Stored data entries:
Segment Open
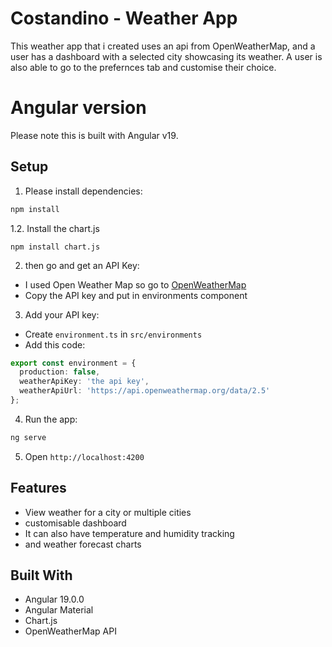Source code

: # Costandino - Weather App
This weather app that i created uses an api from OpenWeatherMap, and a user has a dashboard with a selected city showcasing its weather. A user is also able to go to the prefernces tab and customise their choice. 

# Angular version
Please note this is built with Angular v19.

## Setup
1. Please install dependencies:
```bash
npm install
```
1.2. Install the chart.js
```
npm install chart.js
```

2. then go and get an API Key:
- I used Open Weather Map so go to [OpenWeatherMap](https://openweathermap.org/api)
- Copy the API key and put in environments component

3. Add your API key:
- Create `environment.ts` in `src/environments`
- Add this code:
```typescript
export const environment = {
  production: false,
  weatherApiKey: 'the api key',
  weatherApiUrl: 'https://api.openweathermap.org/data/2.5'
};
```

4. Run the app:
```bash
ng serve
```

5. Open `http://localhost:4200` 

## Features
- View weather for a city or multiple cities
- customisable dashboard
- It can also have temperature and humidity tracking
- and weather forecast charts

## Built With
- Angular 19.0.0
- Angular Material
- Chart.js
- OpenWeatherMap API
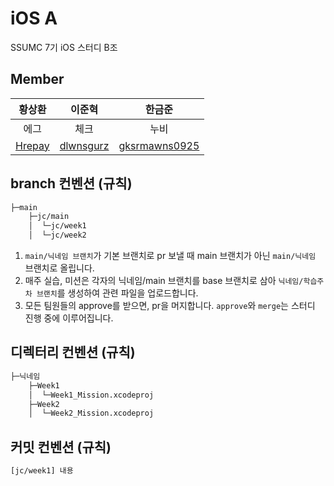 # iOS A

SSUMC 7기 iOS 스터디 B조

## Member

| 황상환 | 이준혁 | 한금준 |
| :---------:|:----------:|:----------:|
| 에그 | 체크 | 누비 |
| [Hrepay](https://github.com/Hrepay) | [dlwnsgurz](https://github.com/dlwnsgurz) | [gksrmawns0925](https://github.com/gksrmawns0925) |

## branch 컨벤션 (규칙)

```zsh
├─main
    ├─jc/main
    │  └─jc/week1
    │  └─jc/week2
```

1. `main/닉네임 브랜치`가 기본 브랜치로 pr 보낼 때 main 브랜치가 아닌 `main/닉네임` 브랜치로 올립니다.
2. 매주 실습, 미션은 각자의 닉네임/main 브랜치를 base 브랜치로 삼아 `닉네임/학습주차 브랜치`를 생성하여 관련 파일을 업로드합니다.
3. 모든 팀원들의 approve를 받으면, pr을 머지합니다. `approve`와 `merge`는 스터디 진행 중에 이루어집니다.

## 디렉터리 컨벤션 (규칙)

``` zsh
├─닉네임
    ├─Week1
    │  └─Week1_Mission.xcodeproj
    ├─Week2
    │  └─Week2_Mission.xcodeproj

```

## 커밋 컨벤션 (규칙)

``` zsh
[jc/week1] 내용
```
Segment Closed
EXERCISE:
If a line of the records above holds the word "xcodeproj", show it.

RESPONSE BELOW:
    │  └─Week1_Mission.xcodeproj
    │  └─Week2_Mission.xcodeproj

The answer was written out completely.